Di seberang sana, Zam terlihat malas mengangkat telpon. Tetapi karena berulang dan terus berulang. Zam terpaksa mengangkat telpon.
“Halo Baz! Ada apa sih kamu ini? Terus-terusan mengganggu hidupku. Tidak cukupkah tugas kelompok percontohan itu?” Suara Zam terdengar meninggi, membuat telinga Baz terasa sakit.
“Aduuuhhh... Zam! Maaf! Bukan maksudku mengganggu. Di sini di depan rumahku, ada Paman dan Bibinya Mazab.”
“Ada apa Paman dan Bibi ada di situ?”
“Itu baru pertanyaannya, Zam. Mereka berdua datang menanyakan Mazab, tetapi di sini tidak ada, jadi Paman berinisiatif memintaku mengantar ke rumahmu, siapa tahu Mazab ada di sana.”

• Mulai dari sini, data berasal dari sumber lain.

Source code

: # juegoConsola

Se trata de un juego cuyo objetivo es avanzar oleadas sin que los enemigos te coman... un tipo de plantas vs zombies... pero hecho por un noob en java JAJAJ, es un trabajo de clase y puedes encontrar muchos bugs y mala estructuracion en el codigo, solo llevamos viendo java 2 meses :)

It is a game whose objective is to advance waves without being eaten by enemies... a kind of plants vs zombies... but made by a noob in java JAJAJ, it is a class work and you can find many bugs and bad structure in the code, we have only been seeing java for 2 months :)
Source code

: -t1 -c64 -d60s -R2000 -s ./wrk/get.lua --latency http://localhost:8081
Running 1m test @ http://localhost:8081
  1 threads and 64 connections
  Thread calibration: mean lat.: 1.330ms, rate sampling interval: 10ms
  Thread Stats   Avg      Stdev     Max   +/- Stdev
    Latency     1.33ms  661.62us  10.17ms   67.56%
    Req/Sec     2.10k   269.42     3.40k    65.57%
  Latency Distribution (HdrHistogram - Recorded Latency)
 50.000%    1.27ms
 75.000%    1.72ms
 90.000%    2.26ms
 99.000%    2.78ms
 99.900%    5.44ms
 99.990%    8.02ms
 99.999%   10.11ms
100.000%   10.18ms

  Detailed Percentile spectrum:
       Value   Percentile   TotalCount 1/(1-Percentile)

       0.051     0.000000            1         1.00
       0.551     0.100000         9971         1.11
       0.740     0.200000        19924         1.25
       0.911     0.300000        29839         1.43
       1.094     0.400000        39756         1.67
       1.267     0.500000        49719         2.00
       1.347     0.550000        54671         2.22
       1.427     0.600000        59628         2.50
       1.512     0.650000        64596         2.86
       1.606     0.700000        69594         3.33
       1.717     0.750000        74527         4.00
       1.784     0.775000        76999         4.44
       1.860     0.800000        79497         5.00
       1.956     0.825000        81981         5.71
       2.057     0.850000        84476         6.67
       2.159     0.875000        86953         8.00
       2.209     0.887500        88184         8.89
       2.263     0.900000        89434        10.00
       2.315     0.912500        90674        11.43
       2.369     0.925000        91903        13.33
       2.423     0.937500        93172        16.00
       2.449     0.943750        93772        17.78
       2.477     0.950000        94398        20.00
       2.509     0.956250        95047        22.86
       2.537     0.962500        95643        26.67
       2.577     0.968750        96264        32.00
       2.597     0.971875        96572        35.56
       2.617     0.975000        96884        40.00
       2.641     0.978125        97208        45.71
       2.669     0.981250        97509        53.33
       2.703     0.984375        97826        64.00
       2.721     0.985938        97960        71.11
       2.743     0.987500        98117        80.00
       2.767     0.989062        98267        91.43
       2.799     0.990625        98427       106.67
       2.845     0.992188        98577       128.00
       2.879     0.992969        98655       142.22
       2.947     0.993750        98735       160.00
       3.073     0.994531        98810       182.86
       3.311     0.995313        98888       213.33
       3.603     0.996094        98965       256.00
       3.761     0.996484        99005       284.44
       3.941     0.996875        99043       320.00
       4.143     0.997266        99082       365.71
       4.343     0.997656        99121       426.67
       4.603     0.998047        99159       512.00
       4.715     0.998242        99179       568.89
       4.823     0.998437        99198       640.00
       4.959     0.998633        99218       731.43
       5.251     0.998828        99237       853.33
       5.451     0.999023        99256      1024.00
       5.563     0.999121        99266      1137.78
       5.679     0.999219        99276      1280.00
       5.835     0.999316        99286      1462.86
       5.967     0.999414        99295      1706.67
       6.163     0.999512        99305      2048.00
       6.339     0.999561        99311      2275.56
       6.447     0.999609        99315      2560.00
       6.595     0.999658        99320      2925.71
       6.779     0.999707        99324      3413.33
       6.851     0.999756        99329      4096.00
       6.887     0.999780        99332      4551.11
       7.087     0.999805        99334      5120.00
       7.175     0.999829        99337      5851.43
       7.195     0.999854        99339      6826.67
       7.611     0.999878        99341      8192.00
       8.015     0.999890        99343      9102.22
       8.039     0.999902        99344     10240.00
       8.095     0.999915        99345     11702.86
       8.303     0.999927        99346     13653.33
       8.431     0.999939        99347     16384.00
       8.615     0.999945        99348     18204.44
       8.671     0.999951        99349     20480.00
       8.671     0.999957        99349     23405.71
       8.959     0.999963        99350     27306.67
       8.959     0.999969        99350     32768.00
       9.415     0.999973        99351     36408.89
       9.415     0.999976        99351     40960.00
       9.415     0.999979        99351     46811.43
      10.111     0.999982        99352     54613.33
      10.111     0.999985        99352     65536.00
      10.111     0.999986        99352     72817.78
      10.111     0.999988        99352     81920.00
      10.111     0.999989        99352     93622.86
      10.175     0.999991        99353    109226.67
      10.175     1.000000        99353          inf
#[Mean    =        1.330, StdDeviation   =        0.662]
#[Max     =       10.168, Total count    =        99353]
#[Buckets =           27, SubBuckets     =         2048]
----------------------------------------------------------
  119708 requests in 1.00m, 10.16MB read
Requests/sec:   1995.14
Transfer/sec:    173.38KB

“Yang benar saja! Mana mungkin Mazab ada di sini! Hehehe...” Mendengar tawa Zam, Baz menghindar dari samping Paman dan Bibi, khawatir terdengar tawa Zam yang menjengkelkan. Ketika sudah menjauh, Baz meninggikan suaranya, “Zaamm! Dalam suasana begini kamu masih bercanda? Mungkin saja Mazab hilang atau apa kek. Yang pasti Mazab sekarang dalam kondisi menderita!” Ketika Baz mengucapkan kalimat penekanan itu, ia berusaha serendah mungkin, agar tidak terdengar oleh Paman dan Bibi, sehingga bagi Zam terdengar bercanda saja.